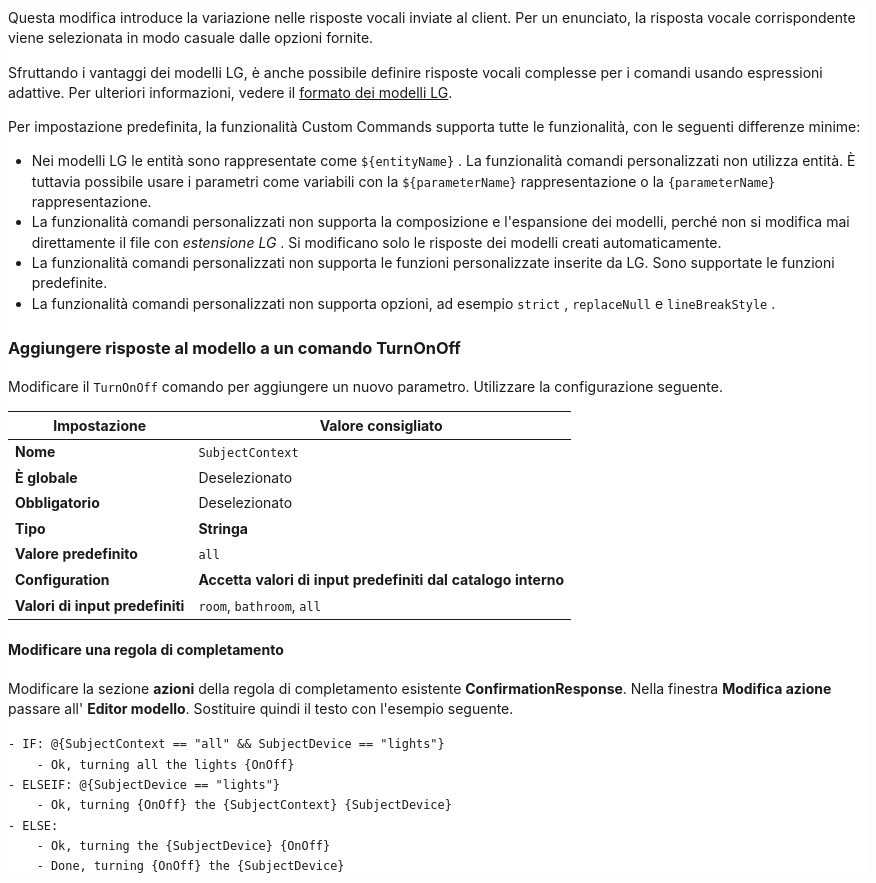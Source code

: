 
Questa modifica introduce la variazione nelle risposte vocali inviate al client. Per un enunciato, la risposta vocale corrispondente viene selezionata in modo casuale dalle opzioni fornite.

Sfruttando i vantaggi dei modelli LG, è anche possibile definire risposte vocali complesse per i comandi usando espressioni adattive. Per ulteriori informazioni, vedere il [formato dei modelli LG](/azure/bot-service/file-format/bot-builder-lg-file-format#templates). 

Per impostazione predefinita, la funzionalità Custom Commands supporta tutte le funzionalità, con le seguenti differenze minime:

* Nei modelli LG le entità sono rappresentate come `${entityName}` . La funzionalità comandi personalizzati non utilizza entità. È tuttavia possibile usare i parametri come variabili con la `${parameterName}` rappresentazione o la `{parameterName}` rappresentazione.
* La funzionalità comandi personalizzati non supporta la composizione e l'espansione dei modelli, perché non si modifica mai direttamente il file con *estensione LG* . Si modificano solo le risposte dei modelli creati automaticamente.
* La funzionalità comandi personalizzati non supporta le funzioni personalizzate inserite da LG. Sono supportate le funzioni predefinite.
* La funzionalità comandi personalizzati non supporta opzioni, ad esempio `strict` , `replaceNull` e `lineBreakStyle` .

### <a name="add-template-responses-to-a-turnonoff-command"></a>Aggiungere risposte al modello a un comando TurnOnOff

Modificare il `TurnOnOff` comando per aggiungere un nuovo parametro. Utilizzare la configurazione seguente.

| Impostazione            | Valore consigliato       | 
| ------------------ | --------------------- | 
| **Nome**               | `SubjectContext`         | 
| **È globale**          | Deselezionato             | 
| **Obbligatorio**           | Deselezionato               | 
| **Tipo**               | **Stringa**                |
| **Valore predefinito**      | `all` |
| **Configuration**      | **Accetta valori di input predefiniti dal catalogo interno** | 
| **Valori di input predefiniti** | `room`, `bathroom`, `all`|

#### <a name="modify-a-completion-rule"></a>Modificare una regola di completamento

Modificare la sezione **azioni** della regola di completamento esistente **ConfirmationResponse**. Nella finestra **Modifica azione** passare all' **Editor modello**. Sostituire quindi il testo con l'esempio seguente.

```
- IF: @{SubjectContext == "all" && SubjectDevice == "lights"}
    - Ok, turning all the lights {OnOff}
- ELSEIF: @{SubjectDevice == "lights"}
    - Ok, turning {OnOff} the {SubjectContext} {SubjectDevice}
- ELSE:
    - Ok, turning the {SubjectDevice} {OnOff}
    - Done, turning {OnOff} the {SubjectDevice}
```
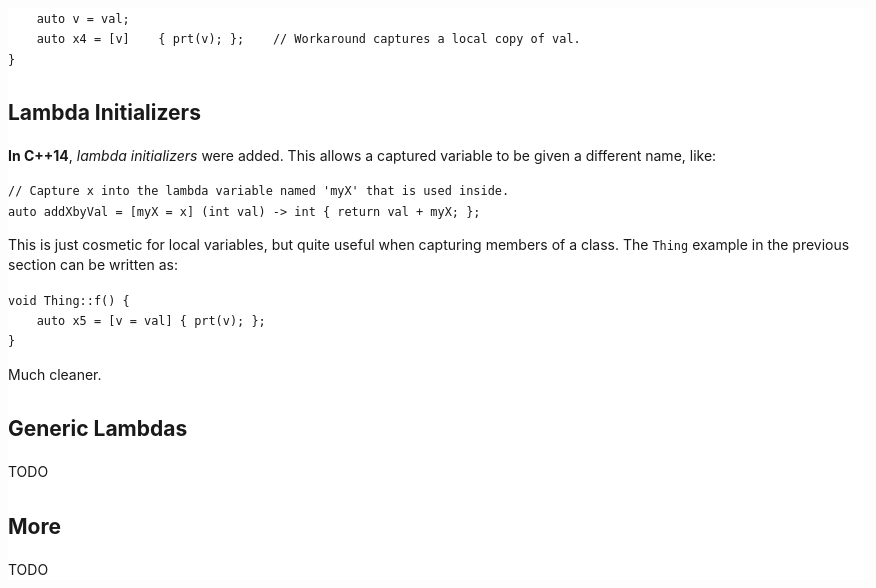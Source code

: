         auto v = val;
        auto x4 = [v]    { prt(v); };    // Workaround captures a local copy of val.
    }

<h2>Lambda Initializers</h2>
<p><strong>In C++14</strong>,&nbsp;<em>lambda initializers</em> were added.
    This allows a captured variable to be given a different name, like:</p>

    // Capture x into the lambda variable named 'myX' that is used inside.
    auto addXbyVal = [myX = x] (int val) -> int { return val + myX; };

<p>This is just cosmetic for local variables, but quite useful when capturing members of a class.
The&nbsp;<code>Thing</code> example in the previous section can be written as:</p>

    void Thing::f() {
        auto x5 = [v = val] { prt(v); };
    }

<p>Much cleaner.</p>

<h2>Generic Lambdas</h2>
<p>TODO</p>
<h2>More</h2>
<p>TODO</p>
───
Task prompt.
Work out how many lines in the material above include the word "vocali", and write down that number alone.

Answer section.
2